Monday, April 14, 2014

Investments versus Investors

Interesting Links from the Web from Jim Parker

You won’t read this in the Australian Financial Review, but the typical investor doesn't do nearly as well as the typical investment.
The reason for the gap between advertised returns and what we receive is our own behaviour – the theme of this week’s Coffee Break.
We publish these links each week to provide you with client-ready articles that reinforce a patient, disciplined approach to money.
1. How Investors Get it Wrong
Why do so many people not get the market rates of return owning to them as investors? The answer is simple, says respected US economist Tim Harford. We trade too much, we try to time the market, we don’t focus on cost and we fail to diversify.
2. The Science of Investor Behaviour
Did you know there is an entire branch of psychology devoted to how we fool ourselves as investors?
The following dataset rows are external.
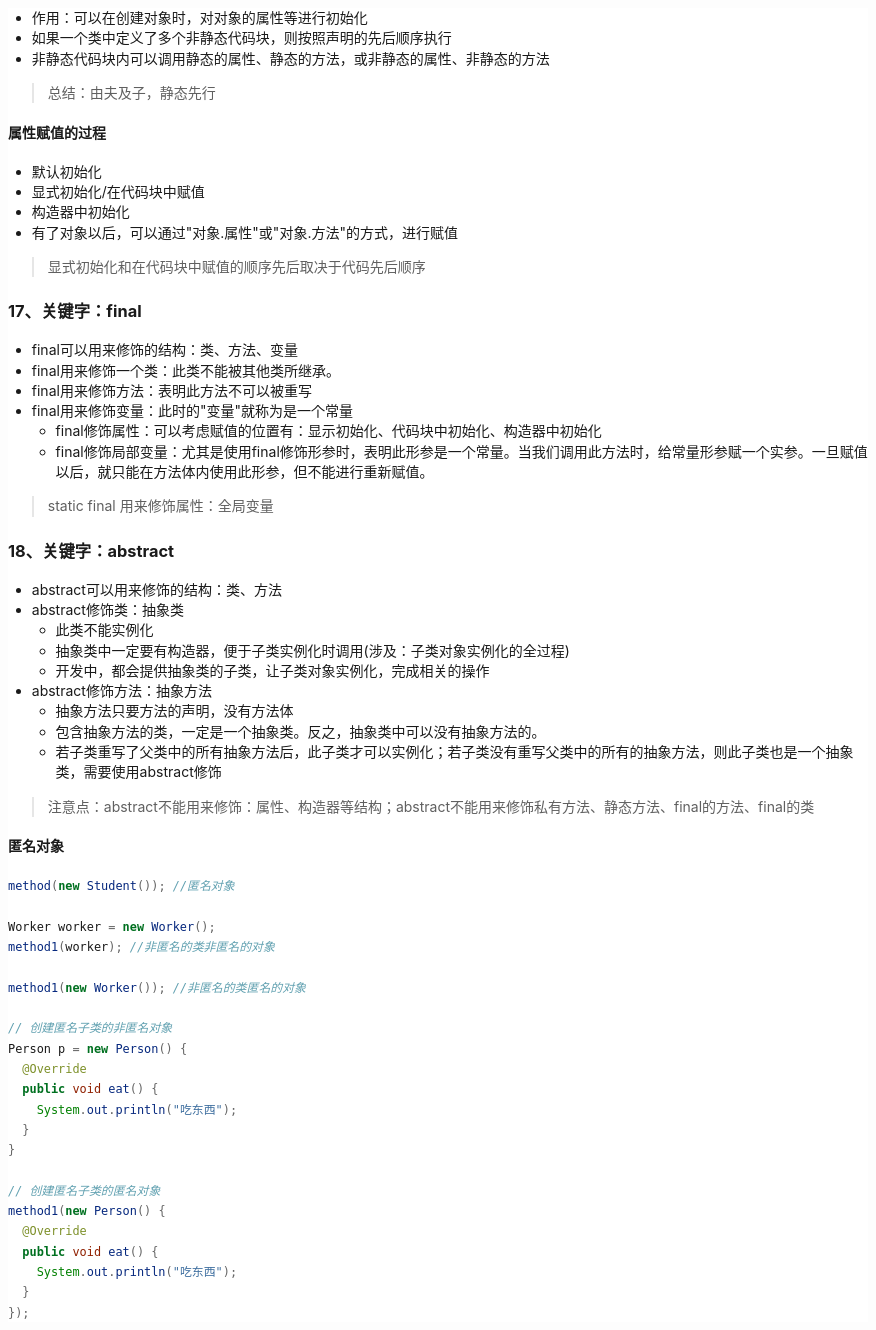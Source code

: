   - 作用：可以在创建对象时，对对象的属性等进行初始化
  - 如果一个类中定义了多个非静态代码块，则按照声明的先后顺序执行
  - 非静态代码块内可以调用静态的属性、静态的方法，或非静态的属性、非静态的方法

> 总结：由夫及子，静态先行

#### 属性赋值的过程
- 默认初始化
- 显式初始化/在代码块中赋值
- 构造器中初始化
- 有了对象以后，可以通过"对象.属性"或"对象.方法"的方式，进行赋值

> 显式初始化和在代码块中赋值的顺序先后取决于代码先后顺序

### 17、关键字：final
- final可以用来修饰的结构：类、方法、变量
- final用来修饰一个类：此类不能被其他类所继承。
- final用来修饰方法：表明此方法不可以被重写
- final用来修饰变量：此时的"变量"就称为是一个常量
  - final修饰属性：可以考虑赋值的位置有：显示初始化、代码块中初始化、构造器中初始化
  - final修饰局部变量：尤其是使用final修饰形参时，表明此形参是一个常量。当我们调用此方法时，给常量形参赋一个实参。一旦赋值以后，就只能在方法体内使用此形参，但不能进行重新赋值。

> static final 用来修饰属性：全局变量

### 18、关键字：abstract
- abstract可以用来修饰的结构：类、方法
- abstract修饰类：抽象类
  - 此类不能实例化
  - 抽象类中一定要有构造器，便于子类实例化时调用(涉及：子类对象实例化的全过程)
  - 开发中，都会提供抽象类的子类，让子类对象实例化，完成相关的操作
- abstract修饰方法：抽象方法
  - 抽象方法只要方法的声明，没有方法体
  - 包含抽象方法的类，一定是一个抽象类。反之，抽象类中可以没有抽象方法的。
  - 若子类重写了父类中的所有抽象方法后，此子类才可以实例化；若子类没有重写父类中的所有的抽象方法，则此子类也是一个抽象类，需要使用abstract修饰

> 注意点：abstract不能用来修饰：属性、构造器等结构；abstract不能用来修饰私有方法、静态方法、final的方法、final的类

#### 匿名对象
```Java
method(new Student()); //匿名对象

Worker worker = new Worker();
method1(worker); //非匿名的类非匿名的对象

method1(new Worker()); //非匿名的类匿名的对象

// 创建匿名子类的非匿名对象
Person p = new Person() {
  @Override
  public void eat() {
    System.out.println("吃东西");
  }
}

// 创建匿名子类的匿名对象
method1(new Person() {
  @Override
  public void eat() {
    System.out.println("吃东西");
  }
});
```
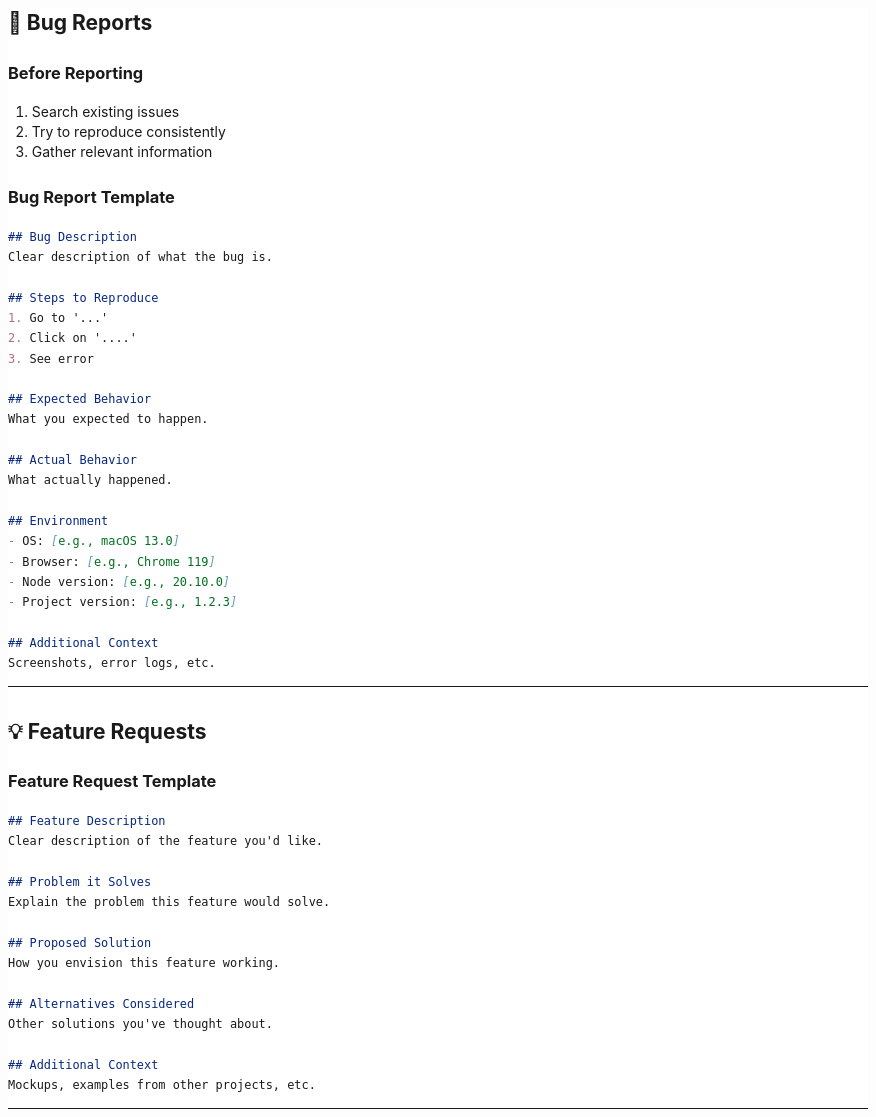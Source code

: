 
## 🐛 Bug Reports

### Before Reporting

1. Search existing issues
2. Try to reproduce consistently
3. Gather relevant information

### Bug Report Template

```markdown
## Bug Description
Clear description of what the bug is.

## Steps to Reproduce
1. Go to '...'
2. Click on '....'
3. See error

## Expected Behavior
What you expected to happen.

## Actual Behavior
What actually happened.

## Environment
- OS: [e.g., macOS 13.0]
- Browser: [e.g., Chrome 119]
- Node version: [e.g., 20.10.0]
- Project version: [e.g., 1.2.3]

## Additional Context
Screenshots, error logs, etc.
```

---

## 💡 Feature Requests

### Feature Request Template

```markdown
## Feature Description
Clear description of the feature you'd like.

## Problem it Solves
Explain the problem this feature would solve.

## Proposed Solution
How you envision this feature working.

## Alternatives Considered
Other solutions you've thought about.

## Additional Context
Mockups, examples from other projects, etc.
```

---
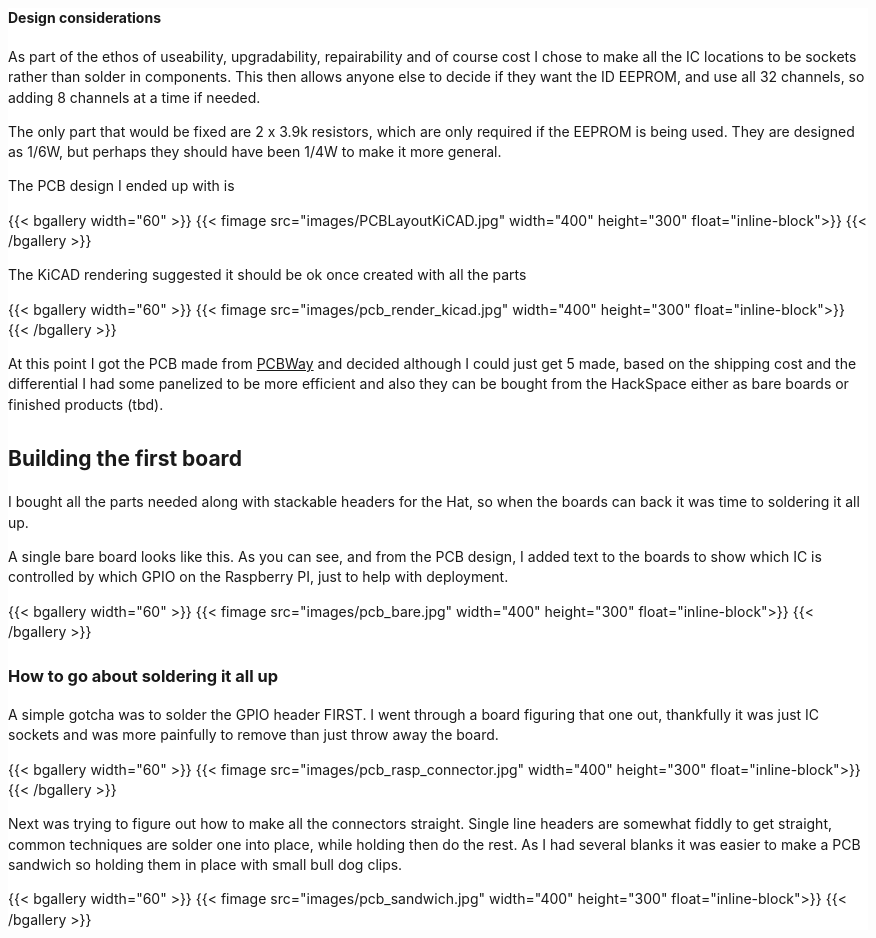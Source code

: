 #### Design considerations

As part of the ethos of useability, upgradability, repairability and of course cost I chose to make all the IC locations to be sockets rather than solder in components. This then allows anyone else to decide if they want the ID EEPROM, and use all 32 channels, so adding 8 channels at a time if needed.

The only part that would be fixed are 2 x 3.9k resistors, which are only required if the EEPROM is being used. They are designed as 1/6W, but perhaps they should have been 1/4W to make it more general.

The PCB design I ended up with is 

{{< bgallery width="60" >}}
{{< fimage src="images/PCBLayoutKiCAD.jpg" width="400" height="300" float="inline-block">}}
{{< /bgallery >}}

The KiCAD rendering suggested it should be ok once created with all the parts

{{< bgallery width="60" >}}
{{< fimage src="images/pcb_render_kicad.jpg" width="400" height="300" float="inline-block">}}
{{< /bgallery >}}

At this point I got the PCB made from [PCBWay](https://www.pcbway.com/) and decided although I could just get 5 made, based on the shipping cost and the differential I had some panelized to be more efficient and also they can be bought from the HackSpace either as bare boards or finished products (tbd).

## Building the first board

I bought all the parts needed along with stackable headers for the Hat, so when the boards can back it was time to soldering it all up.

A single bare board looks like this. As you can see, and from the PCB design, I added text to the boards to show which IC is controlled by which GPIO on the Raspberry PI, just to help with deployment.

{{< bgallery width="60" >}}
{{< fimage src="images/pcb_bare.jpg" width="400" height="300" float="inline-block">}}
{{< /bgallery >}}

### How to go about soldering it all up

A simple gotcha was to solder the GPIO header FIRST. I went through a board figuring that one out, thankfully it was just IC sockets and was more painfully to remove than just throw away the board.

{{< bgallery width="60" >}}
{{< fimage src="images/pcb_rasp_connector.jpg" width="400" height="300" float="inline-block">}}
{{< /bgallery >}}

Next was trying to figure out how to make all the connectors straight. Single line headers are somewhat fiddly to get straight, common techniques are solder one into place, while holding then do the rest. As I had several blanks it was easier to make a PCB sandwich so holding them in place with small bull dog clips.

{{< bgallery width="60" >}}
{{< fimage src="images/pcb_sandwich.jpg" width="400" height="300" float="inline-block">}}
{{< /bgallery >}}
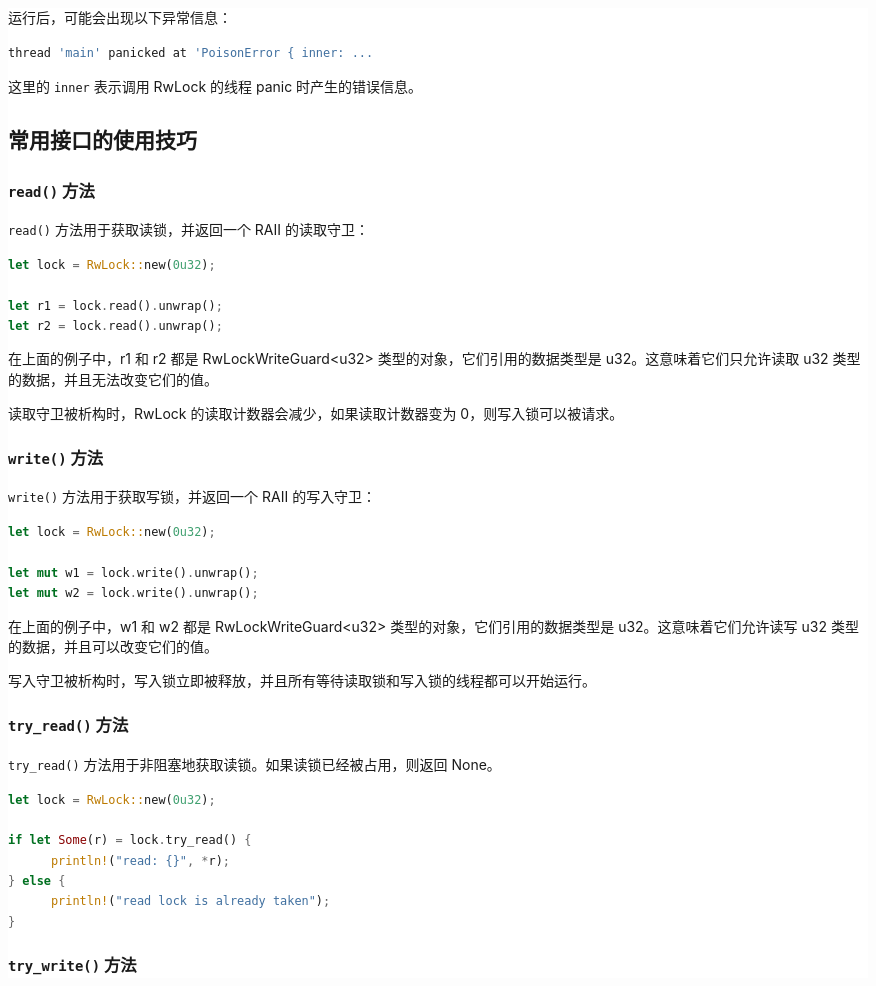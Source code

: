 运行后，可能会出现以下异常信息：

```bash
thread 'main' panicked at 'PoisonError { inner: ...
```

这里的 `inner` 表示调用 RwLock 的线程 panic 时产生的错误信息。

## 常用接口的使用技巧

### `read()` 方法

`read()` 方法用于获取读锁，并返回一个 RAII 的读取守卫：

```rust
let lock = RwLock::new(0u32);

let r1 = lock.read().unwrap();
let r2 = lock.read().unwrap();
```

在上面的例子中，r1 和 r2 都是 RwLockWriteGuard&lt;u32&gt; 类型的对象，它们引用的数据类型是 u32。这意味着它们只允许读取 u32 类型的数据，并且无法改变它们的值。

读取守卫被析构时，RwLock 的读取计数器会减少，如果读取计数器变为 0，则写入锁可以被请求。

### `write()` 方法

`write()` 方法用于获取写锁，并返回一个 RAII 的写入守卫：

```rust
let lock = RwLock::new(0u32);

let mut w1 = lock.write().unwrap();
let mut w2 = lock.write().unwrap();
```

在上面的例子中，w1 和 w2 都是 RwLockWriteGuard&lt;u32&gt; 类型的对象，它们引用的数据类型是 u32。这意味着它们允许读写 u32 类型的数据，并且可以改变它们的值。

写入守卫被析构时，写入锁立即被释放，并且所有等待读取锁和写入锁的线程都可以开始运行。

### `try_read()` 方法

`try_read()` 方法用于非阻塞地获取读锁。如果读锁已经被占用，则返回 None。

```rust
let lock = RwLock::new(0u32);

if let Some(r) = lock.try_read() {
      println!("read: {}", *r);
} else {
      println!("read lock is already taken");
}
```

### `try_write()` 方法
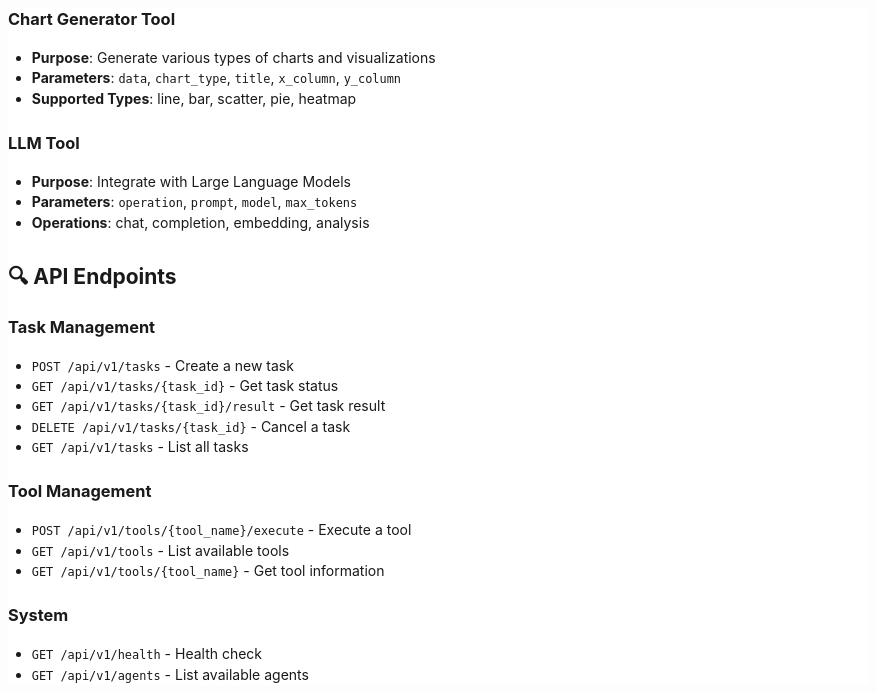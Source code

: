 ### Chart Generator Tool
- **Purpose**: Generate various types of charts and visualizations
- **Parameters**: `data`, `chart_type`, `title`, `x_column`, `y_column`
- **Supported Types**: line, bar, scatter, pie, heatmap

### LLM Tool
- **Purpose**: Integrate with Large Language Models
- **Parameters**: `operation`, `prompt`, `model`, `max_tokens`
- **Operations**: chat, completion, embedding, analysis

## 🔍 API Endpoints

### Task Management
- `POST /api/v1/tasks` - Create a new task
- `GET /api/v1/tasks/{task_id}` - Get task status
- `GET /api/v1/tasks/{task_id}/result` - Get task result
- `DELETE /api/v1/tasks/{task_id}` - Cancel a task
- `GET /api/v1/tasks` - List all tasks

### Tool Management
- `POST /api/v1/tools/{tool_name}/execute` - Execute a tool
- `GET /api/v1/tools` - List available tools
- `GET /api/v1/tools/{tool_name}` - Get tool information

### System
- `GET /api/v1/health` - Health check
- `GET /api/v1/agents` - List available agents

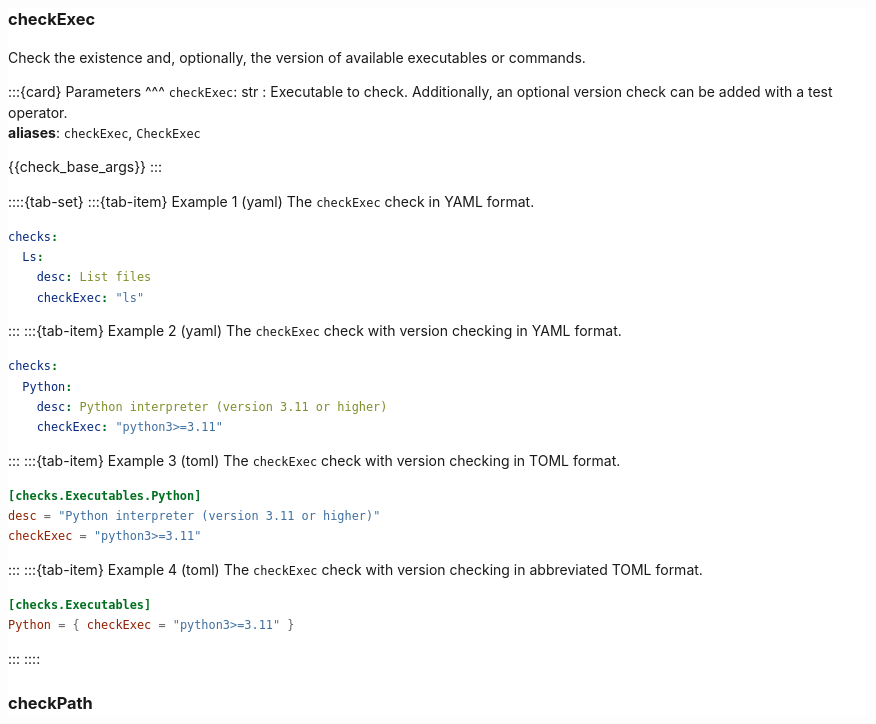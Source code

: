 ### checkExec

Check the existence and, optionally, the version of available executables or
commands.

:::{card}
Parameters
^^^
`checkExec`: str
: Executable to check. Additionally, an optional version check can be added
  with a test operator. <br>
  __aliases__: ``checkExec``, ``CheckExec``

{{check_base_args}}
:::

::::{tab-set}
:::{tab-item} Example 1 (yaml)
The ``checkExec`` check in YAML format.
```yaml
checks:
  Ls:
    desc: List files
    checkExec: "ls"
```
:::
:::{tab-item} Example 2 (yaml)
The ``checkExec`` check with version checking in YAML format.
```yaml
checks:
  Python:
    desc: Python interpreter (version 3.11 or higher)
    checkExec: "python3>=3.11"
```
:::
:::{tab-item} Example 3 (toml)
The ``checkExec`` check with version checking in TOML format.
```toml
[checks.Executables.Python]
desc = "Python interpreter (version 3.11 or higher)"
checkExec = "python3>=3.11"
```
:::
:::{tab-item} Example 4 (toml)
The ``checkExec`` check with version checking in abbreviated TOML format.
```toml
[checks.Executables]
Python = { checkExec = "python3>=3.11" }
```
:::
::::

### checkPath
Chasing past returns or mistaking luck for skill or sticking to close to home are all documented “behavioural biases”. This article lists some of the major biases and shows how you can deal with them.
3. Squiggly Lines and the Future
Financial journalists appear on the news every night showing you lots of squiggly lines on graphs and making it all sound obvious. But people go wrong in looking at patterns in past data and turning them into forecasts. This article warns against drawing big conclusions from pretty graphics.